Outperformance-Zertifikat: Roche-Power fürs Depot
Die Genussscheine Roche zählten 2011 zu den wenigen Lichtblicken im SMI. Für 2012 bleiben die Perspektiven günstig, weshalb das Outperformance-Zertifikat ROGTRA endlich zum finalen Sprung ansetzen könnte.
von Dieter Haas
Viele Basiswerte von Outperformance-Zertifikaten auf Aktien notieren deutlich unter ihrem Strike. Das lässt wenig Hoffnung aufkommen für ein positives Endresultat. Zu den wenigen chancenreichen Ausnahmen zählt ROGTRA. Hier besteht weiterhin Hoffnung auf ein erfreuliches Endresultat. Die Genussscheine von Roche gehören neben Novartis Namen und Nestlé Namen zu den drei Musketieren der Schweizer Börse. Der Basler Pharmamulti ist bislang gut über die schwierige Zeit hinweggekommen. Nach einem kursmässig enttäuschenden Jahr 2010 meldete sich der Genussschein im laufenden Jahr eindrücklich zurück. Absolut betrachtet blieb es zwar bei einer mehrmonatigen Seitwärtskonsolidierung.

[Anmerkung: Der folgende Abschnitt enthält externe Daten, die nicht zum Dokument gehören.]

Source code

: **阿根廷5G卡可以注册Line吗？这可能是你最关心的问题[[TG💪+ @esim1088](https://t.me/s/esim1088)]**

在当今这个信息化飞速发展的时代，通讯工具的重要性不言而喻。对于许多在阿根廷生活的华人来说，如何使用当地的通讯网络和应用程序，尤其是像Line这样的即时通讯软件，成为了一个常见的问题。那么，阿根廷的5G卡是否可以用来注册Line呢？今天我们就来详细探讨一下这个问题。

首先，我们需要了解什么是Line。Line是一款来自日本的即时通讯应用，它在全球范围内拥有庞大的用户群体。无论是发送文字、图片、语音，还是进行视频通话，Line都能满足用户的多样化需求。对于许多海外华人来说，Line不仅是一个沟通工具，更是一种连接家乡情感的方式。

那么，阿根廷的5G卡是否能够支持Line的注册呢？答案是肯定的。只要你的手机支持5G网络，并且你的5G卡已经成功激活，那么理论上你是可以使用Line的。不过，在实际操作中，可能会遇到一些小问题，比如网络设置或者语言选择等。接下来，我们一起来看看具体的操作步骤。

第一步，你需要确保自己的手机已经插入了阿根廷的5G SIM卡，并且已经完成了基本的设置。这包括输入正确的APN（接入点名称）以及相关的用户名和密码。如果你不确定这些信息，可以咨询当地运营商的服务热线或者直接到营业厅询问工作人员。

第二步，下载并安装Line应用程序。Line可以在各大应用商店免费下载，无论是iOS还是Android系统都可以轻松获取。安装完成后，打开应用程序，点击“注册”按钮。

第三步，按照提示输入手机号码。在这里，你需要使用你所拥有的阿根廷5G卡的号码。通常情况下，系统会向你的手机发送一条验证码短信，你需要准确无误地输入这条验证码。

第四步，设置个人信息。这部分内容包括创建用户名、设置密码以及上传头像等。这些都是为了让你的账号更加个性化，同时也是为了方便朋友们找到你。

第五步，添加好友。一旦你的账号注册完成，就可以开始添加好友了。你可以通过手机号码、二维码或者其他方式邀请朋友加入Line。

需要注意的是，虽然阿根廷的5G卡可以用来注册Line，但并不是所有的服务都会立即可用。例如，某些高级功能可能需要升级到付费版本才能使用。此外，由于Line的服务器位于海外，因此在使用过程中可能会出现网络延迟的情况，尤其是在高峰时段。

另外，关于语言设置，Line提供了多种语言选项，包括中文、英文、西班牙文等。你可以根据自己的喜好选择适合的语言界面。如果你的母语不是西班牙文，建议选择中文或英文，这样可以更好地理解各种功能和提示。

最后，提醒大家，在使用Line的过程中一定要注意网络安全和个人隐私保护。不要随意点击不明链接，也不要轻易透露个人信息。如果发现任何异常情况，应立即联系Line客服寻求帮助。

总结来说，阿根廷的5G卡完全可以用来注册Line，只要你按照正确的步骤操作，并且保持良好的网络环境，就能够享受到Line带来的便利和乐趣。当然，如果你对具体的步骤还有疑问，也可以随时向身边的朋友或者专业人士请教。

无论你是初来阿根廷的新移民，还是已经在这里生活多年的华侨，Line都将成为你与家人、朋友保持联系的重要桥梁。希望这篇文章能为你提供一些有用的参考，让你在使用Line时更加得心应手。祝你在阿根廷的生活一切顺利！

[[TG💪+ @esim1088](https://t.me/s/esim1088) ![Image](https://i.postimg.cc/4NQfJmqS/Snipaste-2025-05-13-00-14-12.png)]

Relativ gesehen war diese Entwicklung hingegen weit überdurchschnittlich.
Schwächephase überwunden
Nach vielen schlechten Nachrichten im 2010 gelang dem Konzern in den vergangenen Monaten die Trendwende. So liegt die aktuelle Erfolgsrate der klinischen Studien seit Jahresanfang bei über 95% und damit deutlich über dem Industriedurchschnitt von gut 60%. Ferner fallen die Preisreduktionen für Medikamente ab 2012 kaum mehr ins Gewicht. Ihr negativer Einfluss auf das Ergebnis und der Umsatzrückgang von Avastin bei der Brustkrebsindikation sind ab dem vierten Quartal 2011 ohne Basiseffekt. Roche ist grundsolide aufgestellt und generiert jeden Monat einen operativen freien Cashflow von etwa CHF 1.2 Mrd. Die hohe Gewinnbelastung durch den Währungseffekt wird durch die Kostensenkungsprogramme sowie neue Produkte wettgemacht.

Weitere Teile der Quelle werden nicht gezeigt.